EXERCISE AIM: Find the number of lines below in which the word "theoremstyle" occurs. Write only that number.

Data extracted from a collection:
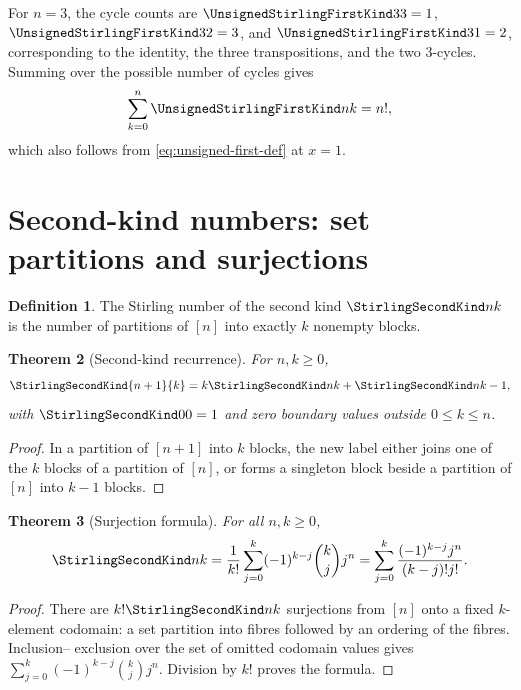 \documentclass[11pt,a4paper,oneside,openany]{book}
\newtheorem{theorem}{Theorem}[chapter]
\theoremstyle{definition}
\newtheorem{definition}[theorem]{Definition}
\theoremstyle{remark}
\begin{document}
For $n=3$, the cycle counts are $\UnsignedStirlingFirstKind33=1$, $\UnsignedStirlingFirstKind32=3$, and
$\UnsignedStirlingFirstKind31=2$, corresponding to the identity, the three transpositions, and the two
$3$-cycles.  Summing over the possible number of cycles gives
\begin{equation}\label{eq:first-row-sum}
 \sum_{k=0}^n\UnsignedStirlingFirstKind nk=n!,
\end{equation}
which also follows from \cref{eq:unsigned-first-def} at $x=1$.

\section{Second-kind numbers: set partitions and surjections}
\begin{definition}
The Stirling number of the second kind $\StirlingSecondKind nk$ is the number of partitions of
$[n]$ into exactly $k$ nonempty blocks.
\end{definition}

\begin{theorem}[Second-kind recurrence]\label{thm:second-recurrence}
For $n,k\ge0$,
\begin{equation}\label{eq:second-recurrence}
 \StirlingSecondKind{n+1}{k}=k\StirlingSecondKind nk+\StirlingSecondKind n{k-1},
\end{equation}
with $\StirlingSecondKind00=1$ and zero boundary values outside $0\le k\le n$.
\end{theorem}
\begin{proof}
In a partition of $[n+1]$ into $k$ blocks, the new label either joins one of the $k$
blocks of a partition of $[n]$, or forms a singleton block beside a partition of
$[n]$ into $k-1$ blocks.
\end{proof}

\begin{theorem}[Surjection formula]\label{thm:second-explicit}
For all $n,k\ge0$,
\begin{equation}\label{eq:second-explicit}
 \StirlingSecondKind nk=\frac1{k!}\sum_{j=0}^k(-1)^{k-j}\binom kjj^n
 =\sum_{j=0}^k\frac{(-1)^{k-j}j^n}{(k-j)!j!}.
\end{equation}
\end{theorem}
\begin{proof}
There are $k!\StirlingSecondKind nk$ surjections from $[n]$ onto a fixed $k$-element codomain:
a set partition into fibres followed by an ordering of the fibres.  Inclusion--
exclusion over the set of omitted codomain values gives
$\sum_{j=0}^k(-1)^{k-j}\binom kjj^n$.  Division by $k!$ proves the formula.
\end{proof}
\end{document}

EXPECTED OUTPUT: 2